## [Your task]
All that should appear is the line containing "2. Consoleタブを確認" and the lines after it in the records below, each reproduced exactly.

(Data entries)
--- START ---

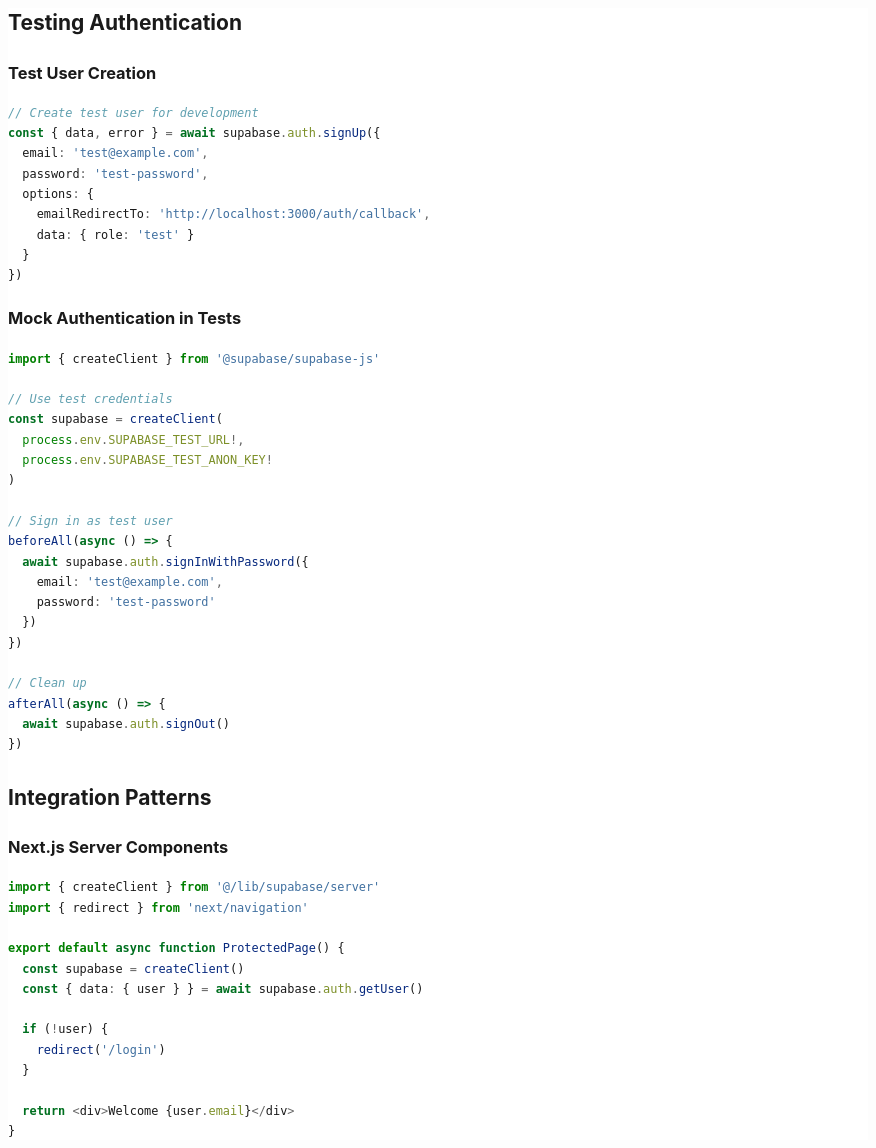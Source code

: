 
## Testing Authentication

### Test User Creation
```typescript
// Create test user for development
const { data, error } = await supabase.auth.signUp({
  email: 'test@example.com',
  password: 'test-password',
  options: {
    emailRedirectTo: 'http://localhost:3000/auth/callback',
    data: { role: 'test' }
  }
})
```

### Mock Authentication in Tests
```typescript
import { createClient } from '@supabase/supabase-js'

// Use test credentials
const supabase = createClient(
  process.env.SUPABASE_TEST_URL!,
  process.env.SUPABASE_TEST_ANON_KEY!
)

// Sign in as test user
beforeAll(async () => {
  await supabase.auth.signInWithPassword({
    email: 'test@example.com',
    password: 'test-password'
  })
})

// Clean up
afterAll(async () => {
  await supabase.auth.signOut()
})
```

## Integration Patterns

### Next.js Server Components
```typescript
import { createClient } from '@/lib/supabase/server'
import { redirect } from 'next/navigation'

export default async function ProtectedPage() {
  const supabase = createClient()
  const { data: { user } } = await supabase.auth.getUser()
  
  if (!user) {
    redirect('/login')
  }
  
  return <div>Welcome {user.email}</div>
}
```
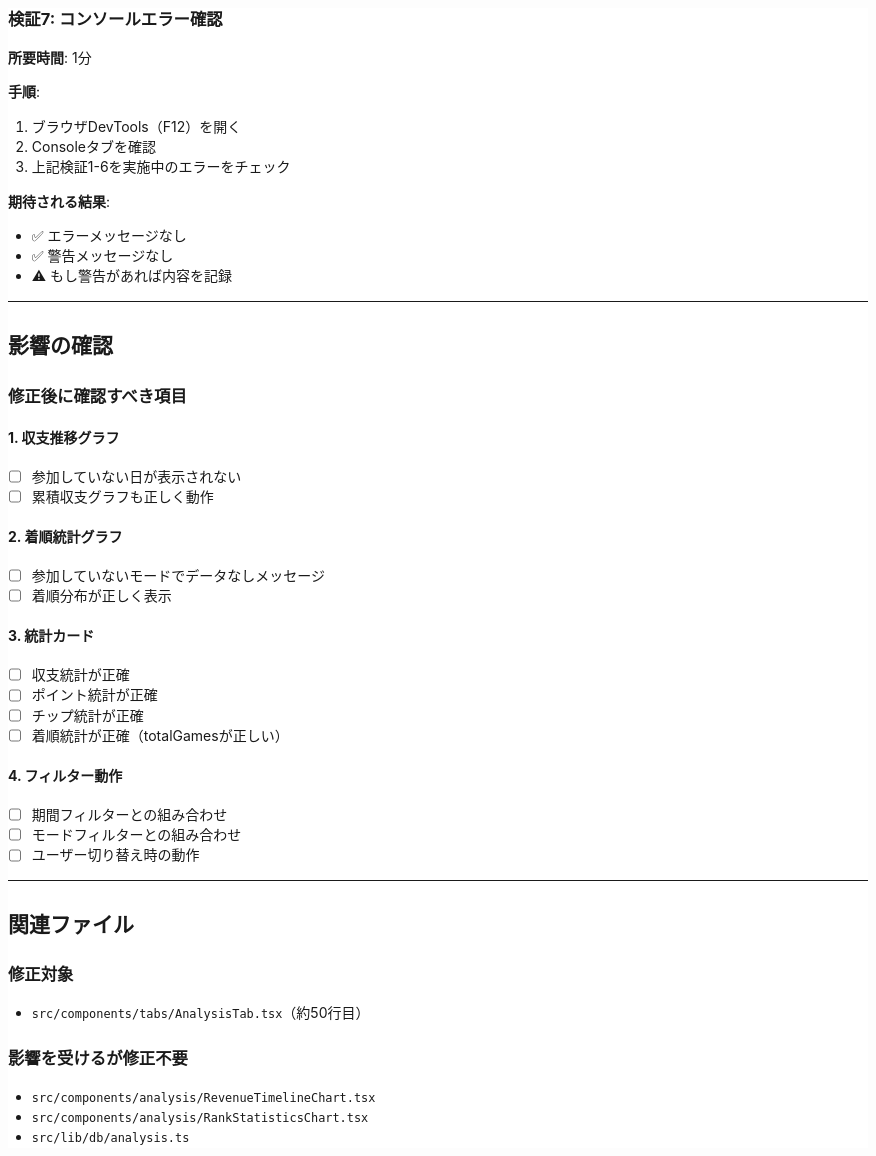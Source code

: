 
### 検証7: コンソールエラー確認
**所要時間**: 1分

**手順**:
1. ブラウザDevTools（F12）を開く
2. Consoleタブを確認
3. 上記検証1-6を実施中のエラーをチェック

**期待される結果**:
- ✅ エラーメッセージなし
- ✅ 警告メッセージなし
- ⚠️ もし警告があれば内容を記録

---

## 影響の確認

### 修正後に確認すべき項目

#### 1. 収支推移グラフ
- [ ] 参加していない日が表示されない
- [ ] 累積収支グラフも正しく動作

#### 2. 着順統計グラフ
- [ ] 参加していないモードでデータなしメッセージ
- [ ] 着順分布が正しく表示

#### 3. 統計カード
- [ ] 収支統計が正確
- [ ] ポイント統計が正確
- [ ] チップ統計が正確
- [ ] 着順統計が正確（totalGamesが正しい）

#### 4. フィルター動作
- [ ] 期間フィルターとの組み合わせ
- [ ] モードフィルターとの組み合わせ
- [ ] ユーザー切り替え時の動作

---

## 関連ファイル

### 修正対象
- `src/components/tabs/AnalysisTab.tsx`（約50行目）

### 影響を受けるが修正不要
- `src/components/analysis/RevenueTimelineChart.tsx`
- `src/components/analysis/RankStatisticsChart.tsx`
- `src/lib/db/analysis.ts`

--- END ---

## [Response to this task]
2. Consoleタブを確認
3. 上記検証1-6を実施中のエラーをチェック

**期待される結果**:
- ✅ エラーメッセージなし
- ✅ 警告メッセージなし
- ⚠️ もし警告があれば内容を記録

---

## 影響の確認

### 修正後に確認すべき項目

#### 1. 収支推移グラフ
- [ ] 参加していない日が表示されない
- [ ] 累積収支グラフも正しく動作

#### 2. 着順統計グラフ
- [ ] 参加していないモードでデータなしメッセージ
- [ ] 着順分布が正しく表示

#### 3. 統計カード
- [ ] 収支統計が正確
- [ ] ポイント統計が正確
- [ ] チップ統計が正確
- [ ] 着順統計が正確（totalGamesが正しい）

#### 4. フィルター動作
- [ ] 期間フィルターとの組み合わせ
- [ ] モードフィルターとの組み合わせ
- [ ] ユーザー切り替え時の動作

---

## 関連ファイル

### 修正対象
- `src/components/tabs/AnalysisTab.tsx`（約50行目）

### 影響を受けるが修正不要
- `src/components/analysis/RevenueTimelineChart.tsx`
- `src/components/analysis/RankStatisticsChart.tsx`
- `src/lib/db/analysis.ts`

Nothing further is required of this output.